Looking south east towards the ocean over the city’s wastewater treatment plant and oxidation ponds.
Looking south east towards the ocean over the city’s wastewater treatment plant and oxidation ponds.

The final answer for city wastewater may be an ocean outfall, but whatever the City Council decides, it is not having to start its planning from scratch.

The process which led to the Council deciding to support a strategy of cleaning up the wastewater as much as possible and then releasing it into the estuary included many investigations of other possible systems.

Those investigations will now help in the search for an estuary outfall alternative.

In August 1999, the Council short-listed the estuary and a direct ocean pipeline as options to be compared and evaluated in detail. Before that decision was taken, staff and outside experts had also looked at reusing treated wastewater as drinking water, treating household waste in the home and reusing greywater, using smaller local treatment plants, disposing of wastewater on land and at the estuary mouth, aquaculture (using the east Christchurch ponds to grow fish) and various options to cut down over time the amount of wastewater being produced by the city.

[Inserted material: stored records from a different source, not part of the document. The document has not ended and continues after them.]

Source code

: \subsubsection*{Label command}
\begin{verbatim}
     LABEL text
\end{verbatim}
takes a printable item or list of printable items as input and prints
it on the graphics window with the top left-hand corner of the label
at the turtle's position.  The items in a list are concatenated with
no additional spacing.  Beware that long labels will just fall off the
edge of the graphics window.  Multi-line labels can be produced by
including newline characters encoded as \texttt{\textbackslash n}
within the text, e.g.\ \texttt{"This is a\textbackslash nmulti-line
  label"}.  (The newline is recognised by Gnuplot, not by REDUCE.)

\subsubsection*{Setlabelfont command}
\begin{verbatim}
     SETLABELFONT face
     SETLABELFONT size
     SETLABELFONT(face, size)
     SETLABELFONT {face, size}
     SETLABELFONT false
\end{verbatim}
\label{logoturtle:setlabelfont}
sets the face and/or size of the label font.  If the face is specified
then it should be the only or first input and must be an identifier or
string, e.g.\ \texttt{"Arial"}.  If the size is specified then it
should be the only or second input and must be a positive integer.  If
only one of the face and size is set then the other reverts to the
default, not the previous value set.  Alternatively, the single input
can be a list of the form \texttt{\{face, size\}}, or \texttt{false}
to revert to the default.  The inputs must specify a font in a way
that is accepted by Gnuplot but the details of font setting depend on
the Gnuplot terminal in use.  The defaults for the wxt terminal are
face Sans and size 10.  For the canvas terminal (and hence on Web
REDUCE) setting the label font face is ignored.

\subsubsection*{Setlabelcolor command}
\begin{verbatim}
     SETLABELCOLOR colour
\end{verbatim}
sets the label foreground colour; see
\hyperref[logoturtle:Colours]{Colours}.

The Council went with the estuary plan rather than an ocean outfall because it wanted to put its main effort into improving the quality of treatment, rather than on where it was ultimately going.

In making the decision, it said that the wastewater, “should be treated to such a degree that its discharge into the environment should have impacts so low that the method of discharge becomes a relatively minor consideration”.

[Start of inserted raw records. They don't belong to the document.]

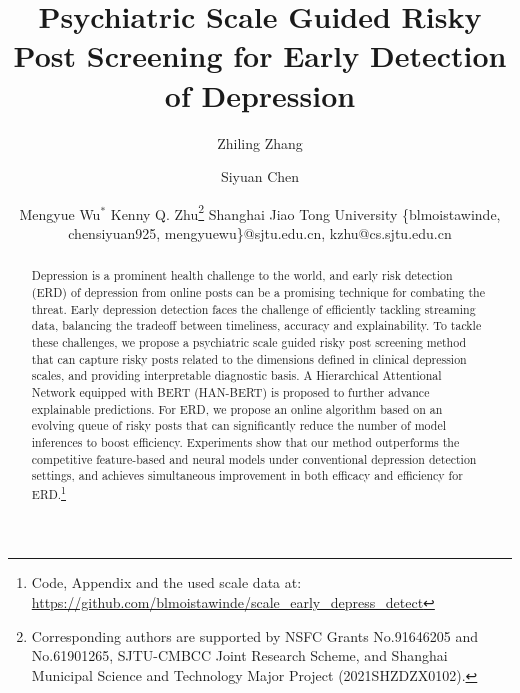 \documentclass{article}
\title{Psychiatric Scale Guided Risky Post Screening for Early 
Detection of Depression}
\author{
Zhiling Zhang \and
Siyuan Chen \and
Mengyue Wu$^*$ \And
Kenny Q. Zhu\thanks{Corresponding authors are supported by NSFC Grants No.91646205 and No.61901265, SJTU-CMBCC Joint Research Scheme, and Shanghai Municipal Science and Technology Major Project (2021SHZDZX0102).}
\affiliations
Shanghai Jiao Tong University
\emails
\{blmoistawinde, chensiyuan925, mengyuewu\}@sjtu.edu.cn,
kzhu@cs.sjtu.edu.cn
}
\begin{document}
\maketitle

\begin{abstract}
    Depression is a prominent health challenge to the world, and early risk detection (ERD) of depression from online posts can be a promising technique for combating the threat. Early depression detection faces the challenge of efficiently tackling streaming data, balancing the tradeoff between timeliness, accuracy and explainability. To tackle these challenges, we propose a psychiatric scale guided risky post screening method that can capture risky posts related to the dimensions defined in clinical depression scales, and providing interpretable diagnostic basis. A Hierarchical Attentional Network equipped with BERT (HAN-BERT) is proposed to further advance explainable predictions. For ERD, we propose an online algorithm based on an evolving queue of risky posts that can significantly reduce the number of model inferences to boost efficiency. Experiments show that our method outperforms the competitive feature-based and neural models under conventional depression detection settings, and achieves simultaneous improvement in both efficacy and efficiency for ERD.\footnote{Code, Appendix and the used scale data at: \url{https://github.com/blmoistawinde/scale_early_depress_detect}} 
\end{abstract}









\end{document}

It was the Council’s aim to make sure the wastewater coming out of its treatment system was well above the minimum standards, so that the estuary would be suitable for recreation activities in all places at all times.

The estuary option was seen to fit with the Council idea of sustainability – in this case turning the “problem” of waste into a valuable resource and as an opportunity to develop a recreational and ecological asset. The main planks of the Council’s wastewater strategy are to reduce, reuse and recycle. At the time the decision was made, was thought an ocean pipeline would reduce the effort put into this area.

Other reasons for the Council opting for the estuary option were that the plan was designed to be flexible and that it was considered to be the most economic one which would meet the quality standards it has set.